Он ревнует Рильке – к ней.
Он ревнует ее – к Рильке
И он страдает оттого, что она любит Рильке недостаточно.
«Я пришел к мысли, что ты его не любишь, как надо и можно…»
Она пересылает Пастернаку копии писем Рильке.
«Химеры рассеяны его изумительным вторым письмом к тебе. По этому ответу легко заключить и о твоих к нему. Вот чего мне все время недоставало, и удивительно, как ты это не поняла»
(10 июня 1926 г.).
Пастернаку было тяжело разочаровываться в своих иллюзиях; его мучили угрызения совести за безоглядную открытость первых писем к Цветаевой, но все же он не отрекался от своих чувств и своих слов: «Или ты веришь в перемены? Нет, главное было сказано навсегда. Исходные положенья нерушимы. Нас поставило рядом. В том, чем мы проживем, в чем умрем и в чем останемся. Это фатально, это провода судьбы, это вне воли».

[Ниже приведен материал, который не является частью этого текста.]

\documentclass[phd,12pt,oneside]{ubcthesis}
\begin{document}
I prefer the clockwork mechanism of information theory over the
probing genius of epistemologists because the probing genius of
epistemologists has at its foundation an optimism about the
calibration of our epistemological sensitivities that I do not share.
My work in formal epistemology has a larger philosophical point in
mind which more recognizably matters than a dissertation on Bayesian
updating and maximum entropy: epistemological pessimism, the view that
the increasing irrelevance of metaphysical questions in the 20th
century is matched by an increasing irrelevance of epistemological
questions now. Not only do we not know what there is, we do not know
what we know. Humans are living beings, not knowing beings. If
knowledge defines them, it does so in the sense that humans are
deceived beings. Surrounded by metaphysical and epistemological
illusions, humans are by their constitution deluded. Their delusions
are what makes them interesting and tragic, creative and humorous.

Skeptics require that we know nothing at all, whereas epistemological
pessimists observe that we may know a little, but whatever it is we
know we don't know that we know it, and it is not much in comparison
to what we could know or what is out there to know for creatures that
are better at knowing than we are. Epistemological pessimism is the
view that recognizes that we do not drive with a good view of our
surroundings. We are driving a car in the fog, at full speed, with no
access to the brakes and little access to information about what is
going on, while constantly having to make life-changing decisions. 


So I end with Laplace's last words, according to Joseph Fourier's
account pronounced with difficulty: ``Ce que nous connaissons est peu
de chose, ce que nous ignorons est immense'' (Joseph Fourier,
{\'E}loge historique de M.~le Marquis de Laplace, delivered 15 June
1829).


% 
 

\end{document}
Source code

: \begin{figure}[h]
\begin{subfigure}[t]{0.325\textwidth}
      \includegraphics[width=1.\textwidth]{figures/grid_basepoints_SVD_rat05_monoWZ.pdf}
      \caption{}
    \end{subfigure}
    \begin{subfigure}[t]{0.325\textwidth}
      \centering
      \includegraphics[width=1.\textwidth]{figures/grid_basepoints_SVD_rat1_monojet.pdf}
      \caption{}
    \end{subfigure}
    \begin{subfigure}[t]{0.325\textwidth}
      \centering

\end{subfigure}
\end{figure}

«Сними ладонь с моей груди, мы провода под током…» Эти строки Пастернак обратит через тридцать лет к совсем другой женщине. (Впрочем, и словосочетание «Сестра моя жизнь» было впервые произнесено как название книги, написанной специально для Елены Виноград, а затем повторены в письме Цветаевой 25 марта 1926 г.: «Ты такая прекрасная, такая сестра, такая сестра моя жизнь».) Женщина – одна; воплощений – множество.

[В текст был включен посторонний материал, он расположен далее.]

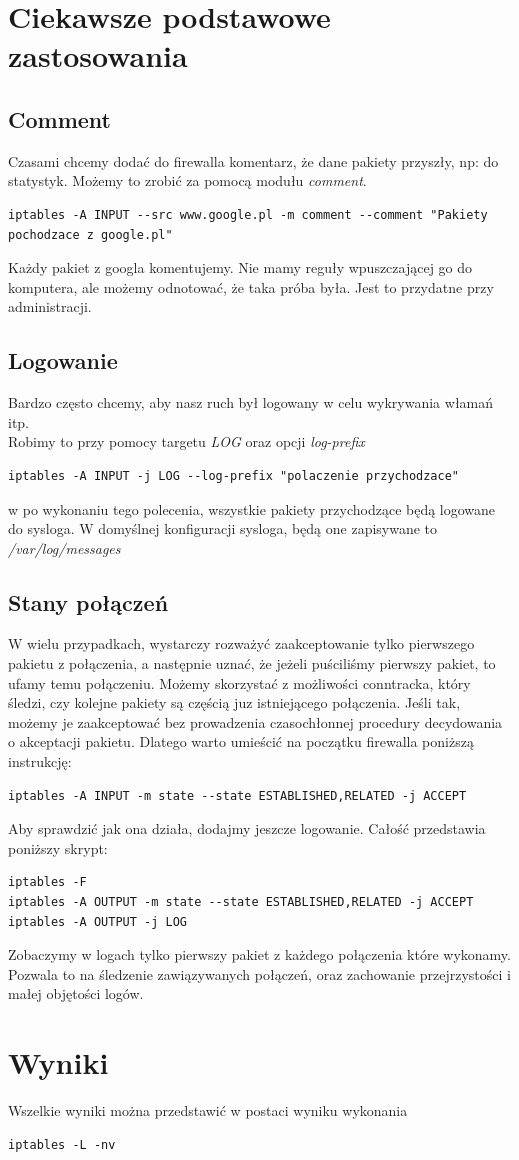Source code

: \documentclass[a4paper,11pt]{article}
\begin{document}
\section{Ciekawsze podstawowe zastosowania}
\subsection{Comment}
Czasami chcemy dodać do firewalla komentarz, że dane pakiety przyszły, np: do statystyk. Możemy to zrobić za pomocą modułu \textit{comment}.
\begin{verbatim}
iptables -A INPUT --src www.google.pl -m comment --comment "Pakiety pochodzace z google.pl"
\end{verbatim}
Każdy pakiet z googla komentujemy. Nie mamy reguły wpuszczającej go do komputera, ale możemy odnotować, że taka próba była. Jest to przydatne przy administracji.
\subsection{Logowanie}
Bardzo często chcemy, aby nasz ruch był logowany w celu wykrywania włamań itp.\\
Robimy to przy pomocy targetu \textit{LOG} oraz opcji \textit{log-prefix}
\begin{verbatim}
iptables -A INPUT -j LOG --log-prefix "polaczenie przychodzace"
\end{verbatim}
w po wykonaniu tego polecenia, wszystkie pakiety przychodzące będą logowane do sysloga. W domyślnej konfiguracji sysloga, będą one zapisywane to \textit{/var/log/messages}
\subsection{Stany połączeń}
W wielu przypadkach, wystarczy rozważyć zaakceptowanie tylko pierwszego pakietu z połączenia, a następnie uznać, że jeżeli puściliśmy pierwszy pakiet, to ufamy temu połączeniu. Możemy skorzystać z możliwości conntracka, który śledzi, czy kolejne pakiety są częścią juz istniejącego połączenia. Jeśli tak, możemy je zaakceptować bez prowadzenia czasochłonnej procedury decydowania o akceptacji pakietu.
Dlatego warto umieścić na początku firewalla poniższą instrukcję:
\begin{verbatim}
iptables -A INPUT -m state --state ESTABLISHED,RELATED -j ACCEPT
\end{verbatim}
Aby sprawdzić jak ona działa, dodajmy jeszcze logowanie. Całość przedstawia poniższy skrypt:
\begin{verbatim}
iptables -F
iptables -A OUTPUT -m state --state ESTABLISHED,RELATED -j ACCEPT
iptables -A OUTPUT -j LOG
\end{verbatim}
Zobaczymy w logach tylko pierwszy pakiet z każdego połączenia które wykonamy. Pozwala to na śledzenie zawiązywanych połączeń, oraz zachowanie przejrzystości i małej objętości logów.
\section{Wyniki}
Wszelkie wyniki można przedstawić w postaci wyniku wykonania
\begin{verbatim}
iptables -L -nv
\end{verbatim}
\end{document}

Но образ «проводов судьбы», того, что вне воли, идет с той поры – с поры чувства к Марине Цветаевой. Нет, здесь решительно нет места земному – «смотрите, смотрите, нет места земле!..»
«Я готов это нести. Наше остается нашим. Я назвал это счастьем. Пускай оно будет горем».
Он не хотел больше этой переписки. И – жаждал ее, потому что Цветаева, кроме всего прочего, обладая проницательным умом, была превосходным поэтическим диагностом. Всегда писала ему о его стихах то, что думала. Правду. Нелицеприятную – тоже. Более чем трезво и ясно она сообщает ему о его неудачах. О неудаче поэмы «Лейтенант Шмидт», которой он отдал столько сил и энергии, тщательнейшим образом штудировал источники (один список книг, одолженных у близких и друзей, что гомеровский список кораблей).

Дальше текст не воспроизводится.